14/16 West African countries had fallen to military rule between 1970-80.
Explanation
Left: (Socialists) considered external factors should be blamed for the poor economic growth. For example, colonialism etc.
Right: wanted to blame internal factors as the causes for this, e.g. climate change, resource curse, bad governance, cultural ethnicity and institutions
1980's Neoliberalism
1981 Berg Report: Compared SE Asian countries with the world and blame economic crisis of 1970s to state failure (e.g. rents, corruption, neo-patrimonialism)
Washington Consensus introduced loan conditionality in order to relieve poor countries of economic crisis through structural reform. 10 policies to reduce economic intervention. IMF lent $70 Bn to 93 developing countries over the decade of 1980.

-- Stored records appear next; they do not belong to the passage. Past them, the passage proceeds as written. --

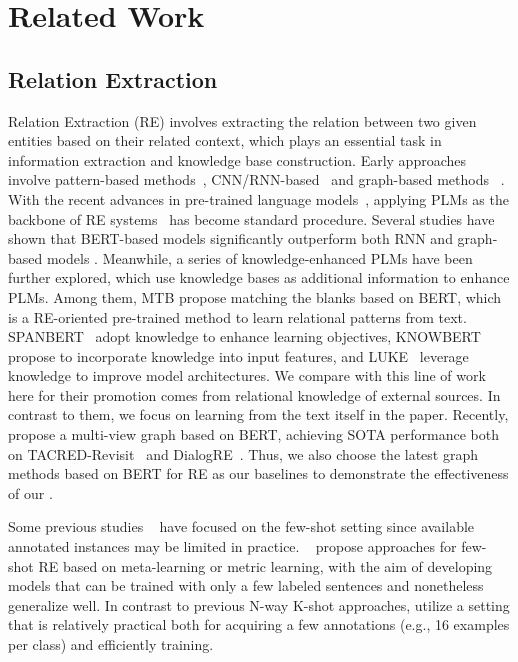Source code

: \documentclass[sigconf]{acmart}
\begin{document}
\section{Related Work}
\subsection{Relation Extraction}
Relation Extraction (RE) involves extracting the relation between two given entities based on their related context, which plays an essential task in information extraction and knowledge base construction.
Early approaches involve pattern-based methods~\citep{DBLP:conf/ijcai/Huffman95,DBLP:conf/aaai/CaliffM99}, CNN/RNN-based~\citep{DBLP:conf/emnlp/ZengLC015,DBLP:conf/acl/ZhouSTQLHX16, DBLP:conf/emnlp/ZhangZCAM17} and graph-based methods ~\cite{DBLP:conf/emnlp/Zhang0M18,DBLP:conf/acl/GuoZL19,guo2020learning}. 
With the recent advances in pre-trained language models~\citep{DBLP:conf/naacl/DevlinCLT19}, applying PLMs as the backbone of RE systems~\cite{www20-Zhou,wang2020finding,li2020logic,AliCG,PRGC,generative_triple,docunet} has become standard procedure. 
Several studies have shown that BERT-based models significantly outperform both RNN and graph-based models \cite{DBLP:conf/cikm/WuH19a,joshi2020spanbert,DBLP:conf/acl/YuSCY20}. 
Meanwhile, a series of knowledge-enhanced PLMs have been further explored, which use knowledge bases as additional information to
enhance PLMs. Among them, MTB\cite{baldini-soares-etal-2019-matching} propose matching the blanks based on BERT, which is a RE-oriented pre-trained method to learn relational patterns from text. 
SPANBERT~\cite{joshi2020spanbert} adopt knowledge to enhance learning objectives, 
KNOWBERT~\cite{peters2019knowledge} propose to incorporate knowledge into input features,
and LUKE~\cite{yamada2020luke} leverage knowledge to improve model architectures.
We compare with this line of work here for their promotion comes from relational knowledge of external sources. In contrast to them, we focus on learning from the text itself in the paper.
Recently, \citet{Fuzhao2021gdpnet} propose a multi-view graph based on BERT, achieving SOTA performance both on TACRED-Revisit~\cite{alt2020tacred} and DialogRE~\cite{DBLP:conf/acl/YuSCY20}.
Thus, we also choose the latest graph methods based on BERT for RE as our baselines to demonstrate the effectiveness of our \ours.


Some previous studies ~\cite{DBLP:journals/corr/abs-2112-10006} have focused on the few-shot setting since available annotated instances may be limited in practice. ~\citet{DBLP:conf/emnlp/HanZYWYLS18,DBLP:conf/aaai/GaoH0S19,DBLP:conf/aaai/GaoHX0LLS20,DBLP:conf/icml/QuGXT20,bridge_triple,DBLP:conf/coling/DongYXGHLLLS20} propose approaches for few-shot RE based on meta-learning or metric learning, with the aim of developing models that can be trained with only a few labeled sentences and nonetheless generalize well. 
In contrast to previous N-way K-shot approaches, \citet{DBLP:journals/corr/abs-2012-15723} utilize a  setting that is relatively practical both for acquiring a few annotations (e.g., 16 examples per class) and efficiently training.
\end{document}
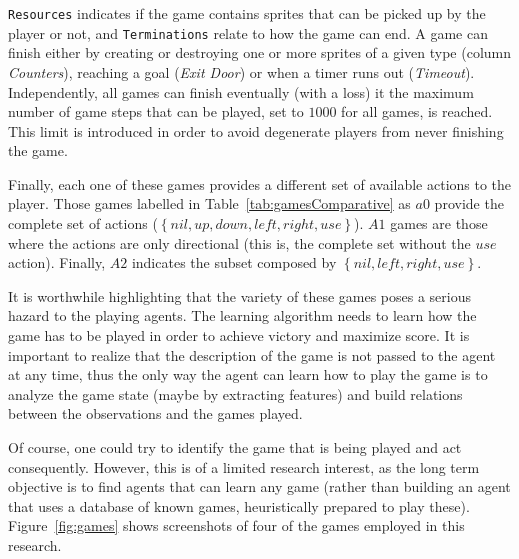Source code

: \documentclass[conference]{IEEEtran}
\begin{document}
\texttt{Resources} indicates if the game contains sprites that can be picked up by the player or not, and \texttt{Terminations} relate to how the game can end. A game can finish either by creating or destroying one or more sprites of a given type (column \textit{Counters}), reaching a goal (\textit{Exit Door}) or when a timer runs out (\textit{Timeout}). Independently, all games can finish eventually (with a loss) it the maximum number of game steps that can be played, set to $1000$ for all games, is reached. This limit is introduced in order to avoid degenerate players from never finishing the game.

Finally, each one of these games provides a different set of available actions to the player. Those games labelled in Table~\ref{tab:gamesComparative} as $a0$ provide the complete set of actions ($\left \{ nil, up, down, left, right, use \right \}$). $A1$ games are those where the actions are only directional (this is, the complete set without the $use$ action). Finally, $A2$ indicates the subset composed by $\left \{ nil, left, right, use \right \}$.

It is worthwhile highlighting that the variety of these games poses a serious hazard to the playing agents. The learning algorithm needs to learn how the game has to be played in order to achieve victory and maximize score. It is important to realize that the description of the game is not passed to the agent at any time, thus the only way the agent can learn how to play the game is to analyze the game state (maybe by extracting features) and build relations between the observations and the games played.

Of course, one could try to identify the game that is being played and act consequently. However, this is of a limited research interest, as the long term objective is to find agents that can learn any game (rather than building an agent that uses a database of known games, heuristically prepared to play these).  Figure~\ref{fig:games} shows screenshots of four of the games employed in this research.
\end{document}
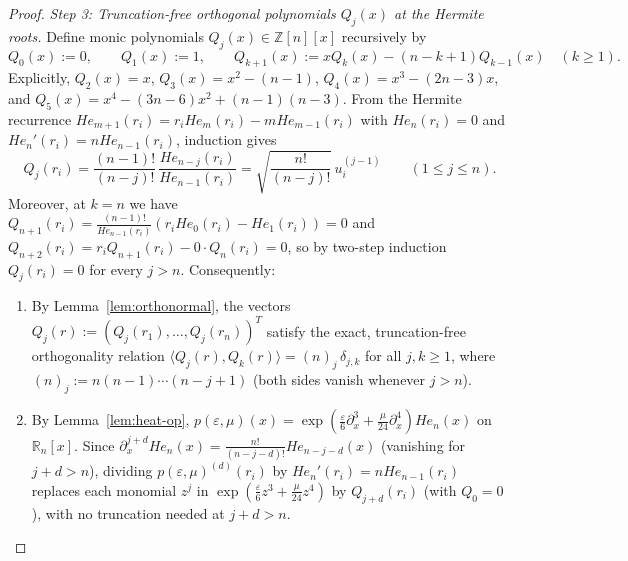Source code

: \documentclass[11pt,a4paper]{article}
\theoremstyle{definition}
\newcommand{\R}{\mathbb{R}}
\begin{document}
\begin{proof}
\emph{Step 3: Truncation-free orthogonal polynomials $Q_j(x)$ at the Hermite roots.}
Define monic polynomials $Q_j(x) \in \mathbb{Z}[n][x]$ recursively by
\[
Q_0(x) := 0, \qquad Q_1(x) := 1, \qquad Q_{k+1}(x) := x Q_k(x) - (n - k + 1) Q_{k-1}(x) \quad (k \ge 1).
\]
Explicitly, $Q_2(x) = x$, $Q_3(x) = x^2 - (n-1)$, $Q_4(x) = x^3 - (2n-3)x$, and $Q_5(x) = x^4 - (3n-6)x^2 + (n-1)(n-3)$. From the Hermite recurrence $He_{m+1}(r_i) = r_i He_m(r_i) - m He_{m-1}(r_i)$ with $He_n(r_i) = 0$ and $He_n'(r_i) = n He_{n-1}(r_i)$, induction gives
\[
Q_j(r_i) = \frac{(n-1)!}{(n-j)!}\,\frac{He_{n-j}(r_i)}{He_{n-1}(r_i)} = \sqrt{\frac{n!}{(n-j)!}}\,u^{(j-1)}_i \qquad (1 \le j \le n).
\]
Moreover, at $k = n$ we have $Q_{n+1}(r_i) = \frac{(n-1)!}{He_{n-1}(r_i)}(r_i He_0(r_i) - He_1(r_i)) = 0$ and $Q_{n+2}(r_i) = r_i Q_{n+1}(r_i) - 0 \cdot Q_n(r_i) = 0$, so by two-step induction $Q_j(r_i) = 0$ for every $j > n$. Consequently:
\begin{enumerate}
\item[(i)] By Lemma~\ref{lem:orthonormal}, the vectors $Q_j(r) := (Q_j(r_1),\dots,Q_j(r_n))^T$ satisfy the exact, truncation-free orthogonality relation $\langle Q_j(r), Q_k(r)\rangle = (n)_j\,\delta_{j,k}$ for all $j, k \ge 1$, where $(n)_j := n(n-1)\cdots(n-j+1)$ (both sides vanish whenever $j > n$).
\item[(ii)] By Lemma~\ref{lem:heat-op}, $p(\varepsilon,\mu)(x) = \exp(\frac{\varepsilon}{6}\partial_x^3 + \frac{\mu}{24}\partial_x^4) He_n(x)$ on $\R_n[x]$. Since $\partial_x^{j+d} He_n(x) = \frac{n!}{(n-j-d)!} He_{n-j-d}(x)$ (vanishing for $j + d > n$), dividing $p(\varepsilon,\mu)^{(d)}(r_i)$ by $He_n'(r_i) = n He_{n-1}(r_i)$ replaces each monomial $z^j$ in $\exp(\frac{\varepsilon}{6}z^3 + \frac{\mu}{24}z^4)$ by $Q_{j+d}(r_i)$ (with $Q_0 = 0$), with no truncation needed at $j + d > n$.
\end{enumerate}


\end{proof}
\end{document}
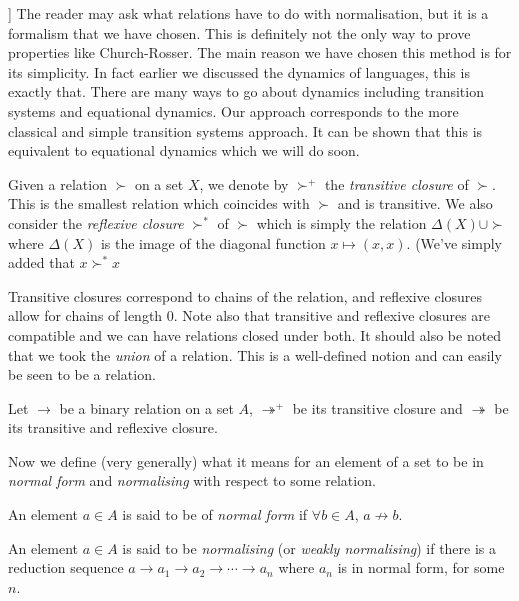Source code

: \begin{remark}
[[CLEAN THIS UP]]
    The reader may ask what relations have to do with normalisation, but it is a formalism that we have chosen. This is definitely not the only way to prove properties like Church-Rosser. The main reason we have chosen this method is for its simplicity. In fact earlier we discussed the dynamics of languages, this is exactly that. There are many ways to go about dynamics including transition systems and equational dynamics. Our approach corresponds to the more classical and simple transition systems approach. It can be shown that this is equivalent to equational dynamics which we will do soon.
\end{remark}

\begin{defin}
    Given a relation $\succ$ on a set $X$, we denote by $\succ^+$ the \emph{transitive closure} of $\succ$. This is the smallest relation which coincides with $\succ$ and is transitive. We also consider the \emph{reflexive closure} $\succ^*$ of $\succ$ which is simply the relation $\Delta(X)\cup \succ $ where $\Delta(X)$ is the image of the diagonal function $x \mapsto (x,x)$. (We've simply added that $x \succ^* x$
\end{defin}

\begin{remark}
    Transitive closures correspond to chains of the relation, and reflexive closures allow for chains of length $0$. Note also that transitive and reflexive closures are compatible and we can have relations closed under both. It should also be noted that we took the \emph{union} of a relation. This is a well-defined notion and can easily be seen to be a relation.
\end{remark}

Let $\to$ be a binary relation on a set $A$, $\twoheadrightarrow^+$ be its transitive closure and $\twoheadrightarrow$ be its transitive and reflexive closure.

Now we define (very generally) what it means for an element of a set to be in \emph{normal form} and \emph{normalising} with respect to some relation.

\begin{defin}
    An element $a \in A$ is said to be of \emph{normal form} if $\forall b \in A$, $a {\not \to} b$.
\end{defin}

\begin{defin}
    An element $a \in A$ is said to be \emph{normalising} (or \emph{weakly normalising}) if there is a reduction sequence $a \to a_1 \to a_2 \to \cdots \to a_n$ where $a_n$ is in normal form, for some $n$.
\end{defin}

Shift also meant: the theoretical armour for the welfare sate disintegrated and affropessimism emerges. Globalistaion meant the market and state relationship needed revisiting.
2000's
Asian Miracles
Taiwan, Japan, South Korea = authoritarianism
Governance: 'the exercise of power to manage a nation's affairs'
Developmental State
establishes as its principal of legitimacy its ability to promote sustainable development, understanding by development the steady high rates of economic growth and structural change in the productive system, both domestically and in its relationship to the international economy. (Castells, 1992)
The Developmental State has the ability to deploy authority, credibility and legitimacy in a binding manner to design and implement policies for economic growth, transformation and increasing human capability.
Governing is essentially political
As neoliberalism is not key for the Developmental state or embedded economy (capacity + autonomy), there is space for deciding and implementing economic policy which is political.
The crisis of governance in Africa. Africa needs good governance (by whom? political?)
Evans (1995) questions the simplification of economic failure being a result of state intervention, but crucially also questions the ability of market forces to lead a state to development. His inquires lead to the developmental state, one where the state has a lesser but important role in economic growth for development to occur.
Kicking away the Ladder (Chang, 2009)
The cycle of virtuous growth was undercut by African state's failure to invest in industries and technologies which would diversify and develop their economy away from primary sector exports.
GPD
'the monetary value of all final goods and services produced in a country, in a given period'
Typical measure of development as economic growth is considered to represent welfare, however this is NOT ALWAYS THE CASE.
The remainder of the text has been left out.